On top of manmade disturbances, drought and a warming climate take their own toll, further reducing soil-protecting vegetation, increasing aridity and drying up riverbeds that then become significant sources of dust emissions.
The silver lining to the dust problem, if there is one, is that the increase in these windblown particles is an easier problem to tackle than climate change, the other major threat to the Rocky Mountain snowpack.
Scientists already know the location of many of the dust emission hotspots, said Belnap, who studies dryland and rangeland ecosystems.
“Big clouds are coming from the same zone over and over and over again,” she said. Several of those zones are on the Navajo Nation in northeast Arizona, where soils are dominated by fine sands that easily get swept up by the wind, she said.

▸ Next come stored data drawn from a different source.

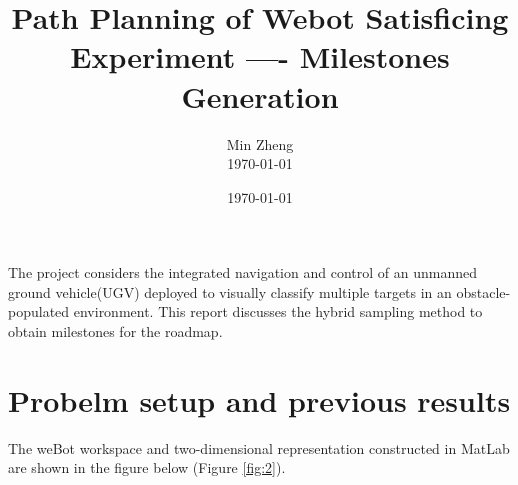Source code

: \documentclass[12pt,draftcls,onecolumn]{IEEEtran}
\begin{document}
\title{Path Planning of Webot Satisficing Experiment ----  Milestones Generation}


\author{  Min Zheng \\  \today}

\date{\today}

\maketitle



The project considers the integrated navigation and control of an unmanned ground vehicle(UGV) deployed to visually classify multiple targets in an obstacle-populated environment. 
This report discusses the hybrid sampling method to obtain milestones for the roadmap. 

\section{Probelm setup and previous results} 

The weBot workspace and two-dimensional representation constructed in MatLab are shown in the figure below  (Figure \ref{fig:2}). 
\end{document}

Addressing those acute dust sources can produce a big bang for the buck, Belnap said. There aren’t that many of them and, relatively speaking, they aren’t that big, but stabilizing them would eliminate a significant proportion of the dust emissions that end up on the Rocky Mountain snowpack, she said.

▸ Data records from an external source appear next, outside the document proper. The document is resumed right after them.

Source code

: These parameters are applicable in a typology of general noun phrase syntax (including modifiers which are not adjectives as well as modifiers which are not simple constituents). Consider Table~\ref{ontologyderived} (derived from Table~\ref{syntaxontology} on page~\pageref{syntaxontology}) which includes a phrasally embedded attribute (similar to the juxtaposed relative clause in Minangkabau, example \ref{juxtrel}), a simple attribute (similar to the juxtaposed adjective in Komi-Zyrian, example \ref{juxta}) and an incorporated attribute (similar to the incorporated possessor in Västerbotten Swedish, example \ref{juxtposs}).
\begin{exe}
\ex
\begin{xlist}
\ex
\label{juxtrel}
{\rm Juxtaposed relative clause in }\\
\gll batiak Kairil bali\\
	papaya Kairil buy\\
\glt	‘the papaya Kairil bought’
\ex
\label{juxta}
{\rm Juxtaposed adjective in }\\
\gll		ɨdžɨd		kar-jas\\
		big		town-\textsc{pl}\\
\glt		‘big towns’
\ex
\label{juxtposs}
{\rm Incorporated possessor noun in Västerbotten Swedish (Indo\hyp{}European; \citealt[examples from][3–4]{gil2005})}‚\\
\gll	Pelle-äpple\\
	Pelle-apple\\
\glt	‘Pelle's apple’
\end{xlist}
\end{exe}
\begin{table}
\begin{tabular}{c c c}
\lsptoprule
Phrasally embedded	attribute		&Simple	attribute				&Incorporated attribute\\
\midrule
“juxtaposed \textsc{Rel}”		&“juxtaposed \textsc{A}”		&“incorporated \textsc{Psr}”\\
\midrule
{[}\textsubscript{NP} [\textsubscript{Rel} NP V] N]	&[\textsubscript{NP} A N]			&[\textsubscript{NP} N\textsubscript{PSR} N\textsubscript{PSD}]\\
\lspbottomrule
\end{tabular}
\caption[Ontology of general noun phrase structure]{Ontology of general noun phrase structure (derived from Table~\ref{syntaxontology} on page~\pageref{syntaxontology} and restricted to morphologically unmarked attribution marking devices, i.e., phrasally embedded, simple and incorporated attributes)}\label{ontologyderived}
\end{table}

“My answer is to do what they did in the Dust Bowl, but amended so it works in the desert,” Belnap said, naming strategies like building structures to block the wind, then planting vegetation downwind from those to knit soils into place.
From his office in Flagstaff, Munson is working on a map of areas that are particularly prone to wind erosion to better inform land use decisions and discourage things like road construction in a particularly high-risk area, he said. For another project this summer, Munson said his team is headed to degraded lands in northern Arizona and Utah to test out different soil amendments, seed mixes and other tactics to see what can best regenerate the land in a timely way. In fact, there are a lot of things land managers can do to mitigate dust, regain vegetative cover and restore the landscape, Munson said.
“In a nutshell, we’re trying to be more proactive instead of having a doomsday approach,” he said.